*** Records provided

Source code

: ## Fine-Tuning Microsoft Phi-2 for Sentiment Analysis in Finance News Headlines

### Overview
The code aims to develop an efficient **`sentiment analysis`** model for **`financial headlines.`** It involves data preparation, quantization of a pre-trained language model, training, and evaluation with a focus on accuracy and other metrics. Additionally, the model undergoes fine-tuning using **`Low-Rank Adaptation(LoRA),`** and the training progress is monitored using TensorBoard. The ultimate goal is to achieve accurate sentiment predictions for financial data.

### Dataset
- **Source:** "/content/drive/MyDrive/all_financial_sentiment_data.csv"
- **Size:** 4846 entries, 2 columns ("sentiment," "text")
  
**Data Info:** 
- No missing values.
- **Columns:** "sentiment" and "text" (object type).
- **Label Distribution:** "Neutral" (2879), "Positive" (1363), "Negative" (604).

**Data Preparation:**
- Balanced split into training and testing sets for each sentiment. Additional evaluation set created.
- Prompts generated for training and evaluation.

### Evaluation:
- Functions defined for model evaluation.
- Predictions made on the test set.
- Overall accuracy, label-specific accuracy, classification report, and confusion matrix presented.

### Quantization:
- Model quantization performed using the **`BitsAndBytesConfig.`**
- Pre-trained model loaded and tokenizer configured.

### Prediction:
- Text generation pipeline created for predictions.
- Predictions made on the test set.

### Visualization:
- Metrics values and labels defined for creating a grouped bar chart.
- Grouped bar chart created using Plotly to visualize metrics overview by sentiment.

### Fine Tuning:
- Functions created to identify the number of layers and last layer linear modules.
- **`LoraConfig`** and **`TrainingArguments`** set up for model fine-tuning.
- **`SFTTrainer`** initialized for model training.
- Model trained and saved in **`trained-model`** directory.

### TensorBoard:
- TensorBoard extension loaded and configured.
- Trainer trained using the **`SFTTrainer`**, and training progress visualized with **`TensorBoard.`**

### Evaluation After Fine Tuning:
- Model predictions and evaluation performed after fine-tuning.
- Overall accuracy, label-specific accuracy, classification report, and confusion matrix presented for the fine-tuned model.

******
*** Records provided

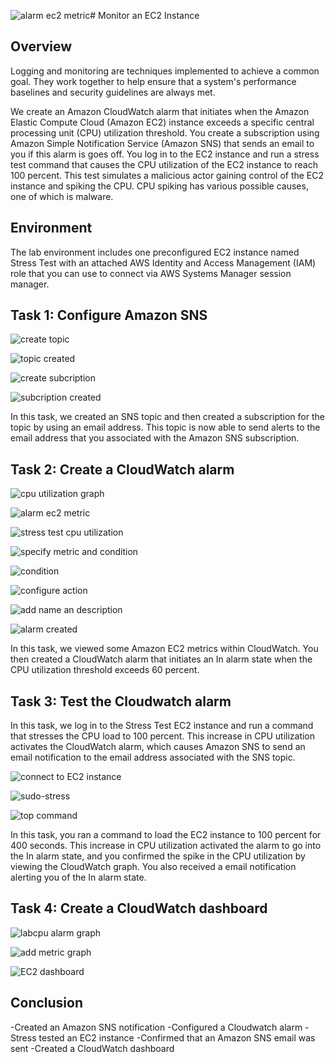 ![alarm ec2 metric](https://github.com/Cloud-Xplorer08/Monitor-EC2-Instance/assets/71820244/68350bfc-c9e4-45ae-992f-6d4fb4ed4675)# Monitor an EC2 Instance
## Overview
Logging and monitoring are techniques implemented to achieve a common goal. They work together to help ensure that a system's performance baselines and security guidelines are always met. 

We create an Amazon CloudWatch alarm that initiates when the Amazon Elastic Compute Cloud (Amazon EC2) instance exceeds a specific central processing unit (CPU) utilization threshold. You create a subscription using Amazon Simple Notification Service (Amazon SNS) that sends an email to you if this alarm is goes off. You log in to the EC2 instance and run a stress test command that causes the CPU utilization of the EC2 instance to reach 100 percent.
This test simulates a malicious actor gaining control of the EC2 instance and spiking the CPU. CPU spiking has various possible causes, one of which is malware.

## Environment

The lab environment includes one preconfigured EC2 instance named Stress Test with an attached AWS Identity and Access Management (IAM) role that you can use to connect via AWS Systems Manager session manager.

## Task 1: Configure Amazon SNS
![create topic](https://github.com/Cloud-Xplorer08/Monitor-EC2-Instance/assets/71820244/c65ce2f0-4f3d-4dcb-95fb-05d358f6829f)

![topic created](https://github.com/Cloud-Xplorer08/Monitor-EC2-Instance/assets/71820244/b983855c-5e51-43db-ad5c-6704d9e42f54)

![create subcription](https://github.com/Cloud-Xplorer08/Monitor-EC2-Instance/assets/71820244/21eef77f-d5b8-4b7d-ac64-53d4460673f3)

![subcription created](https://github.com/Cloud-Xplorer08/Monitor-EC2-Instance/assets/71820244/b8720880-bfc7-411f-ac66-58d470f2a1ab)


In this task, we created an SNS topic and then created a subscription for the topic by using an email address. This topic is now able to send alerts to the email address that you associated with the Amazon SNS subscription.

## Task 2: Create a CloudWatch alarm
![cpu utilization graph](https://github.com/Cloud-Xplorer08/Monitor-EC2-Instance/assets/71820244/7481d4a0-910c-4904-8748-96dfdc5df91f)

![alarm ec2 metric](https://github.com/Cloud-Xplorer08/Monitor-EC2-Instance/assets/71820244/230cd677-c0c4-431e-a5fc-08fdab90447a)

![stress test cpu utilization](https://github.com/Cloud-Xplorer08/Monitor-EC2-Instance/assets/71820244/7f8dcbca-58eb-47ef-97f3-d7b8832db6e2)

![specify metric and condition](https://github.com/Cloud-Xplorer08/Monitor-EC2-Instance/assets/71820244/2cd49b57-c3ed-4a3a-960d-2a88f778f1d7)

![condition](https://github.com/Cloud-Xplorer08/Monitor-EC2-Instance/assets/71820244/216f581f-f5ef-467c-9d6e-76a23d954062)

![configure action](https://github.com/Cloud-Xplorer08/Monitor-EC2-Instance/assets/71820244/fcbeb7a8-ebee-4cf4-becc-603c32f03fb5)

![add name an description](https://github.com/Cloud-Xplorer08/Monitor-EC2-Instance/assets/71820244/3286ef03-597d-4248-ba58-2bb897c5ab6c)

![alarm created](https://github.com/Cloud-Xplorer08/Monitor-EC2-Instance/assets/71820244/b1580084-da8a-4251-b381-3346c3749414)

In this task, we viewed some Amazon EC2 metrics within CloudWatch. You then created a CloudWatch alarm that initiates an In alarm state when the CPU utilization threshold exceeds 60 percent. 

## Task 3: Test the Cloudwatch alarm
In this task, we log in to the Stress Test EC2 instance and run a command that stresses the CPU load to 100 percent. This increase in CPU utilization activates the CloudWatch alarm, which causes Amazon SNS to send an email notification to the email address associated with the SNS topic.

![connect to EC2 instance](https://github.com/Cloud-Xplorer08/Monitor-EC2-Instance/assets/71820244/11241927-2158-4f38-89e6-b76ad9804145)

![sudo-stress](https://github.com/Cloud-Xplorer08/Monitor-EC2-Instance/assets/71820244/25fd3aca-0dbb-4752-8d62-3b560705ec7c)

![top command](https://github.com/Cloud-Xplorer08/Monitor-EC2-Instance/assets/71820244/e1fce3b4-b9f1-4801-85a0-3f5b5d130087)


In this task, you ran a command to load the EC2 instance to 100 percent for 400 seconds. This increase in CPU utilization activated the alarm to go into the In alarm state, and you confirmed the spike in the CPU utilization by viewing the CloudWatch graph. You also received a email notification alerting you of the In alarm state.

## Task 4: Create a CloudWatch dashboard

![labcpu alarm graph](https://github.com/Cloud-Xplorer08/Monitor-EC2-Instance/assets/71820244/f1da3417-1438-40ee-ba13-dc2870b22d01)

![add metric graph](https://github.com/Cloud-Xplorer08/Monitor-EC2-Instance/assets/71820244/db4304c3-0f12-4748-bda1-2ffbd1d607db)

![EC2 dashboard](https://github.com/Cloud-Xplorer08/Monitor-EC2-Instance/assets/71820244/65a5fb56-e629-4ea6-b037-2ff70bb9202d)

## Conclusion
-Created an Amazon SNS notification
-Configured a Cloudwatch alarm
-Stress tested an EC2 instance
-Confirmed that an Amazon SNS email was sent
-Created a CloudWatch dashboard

******

Exercise requirements:
Both the line containing "## Conclusion" and the line containing "-Created a CloudWatch dashboard" belong in the answer. Print them and every line above that falls between them exactly, and no others.

Task solution:
## Conclusion
-Created an Amazon SNS notification
-Configured a Cloudwatch alarm
-Stress tested an EC2 instance
-Confirmed that an Amazon SNS email was sent
-Created a CloudWatch dashboard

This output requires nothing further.